**SOURCE DATA:**

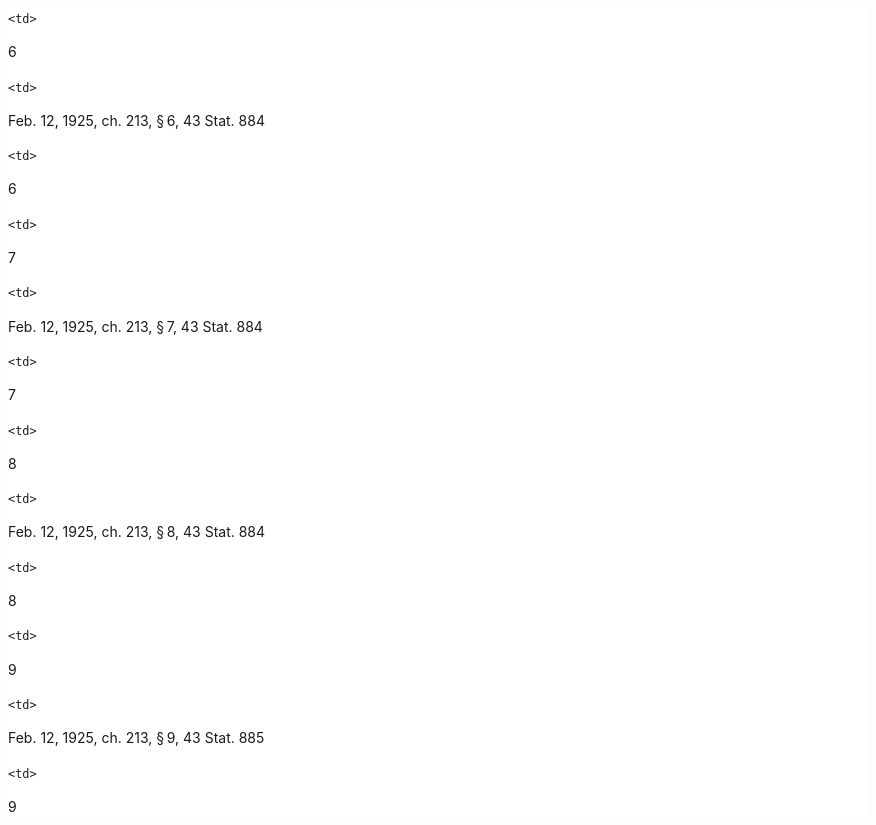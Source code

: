  <tr>

    <td> 

6  </td>

    <td> 

Feb. 12, 1925, ch. 213, § 6, 43 Stat. 884  </td>

    <td> 

6  </td>

  </tr>

  <tr>

    <td> 

7  </td>

    <td> 

Feb. 12, 1925, ch. 213, § 7, 43 Stat. 884  </td>

    <td> 

7  </td>

  </tr>

  <tr>

    <td> 

8  </td>

    <td> 

Feb. 12, 1925, ch. 213, § 8, 43 Stat. 884  </td>

    <td> 

8  </td>

  </tr>

  <tr>

    <td> 

9  </td>

    <td> 

Feb. 12, 1925, ch. 213, § 9, 43 Stat. 885  </td>

    <td> 

9  </td>

  </tr>

  <tr>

**WHAT IS EXPECTED:** Restate every record exactly, please; do not copy the pictures.

**RESULT OF THIS EXERCISE:**
Source code

:  <tr>

    <td> 

6  </td>

    <td> 

Feb. 12, 1925, ch. 213, § 6, 43 Stat. 884  </td>

    <td> 

6  </td>

  </tr>

  <tr>

    <td> 

7  </td>

    <td> 

Feb. 12, 1925, ch. 213, § 7, 43 Stat. 884  </td>

    <td> 

7  </td>

  </tr>

  <tr>

    <td> 

8  </td>

    <td> 

Feb. 12, 1925, ch. 213, § 8, 43 Stat. 884  </td>

    <td> 

8  </td>

  </tr>

  <tr>

    <td> 

9  </td>

    <td> 

Feb. 12, 1925, ch. 213, § 9, 43 Stat. 885  </td>

    <td> 

9  </td>

  </tr>

  <tr>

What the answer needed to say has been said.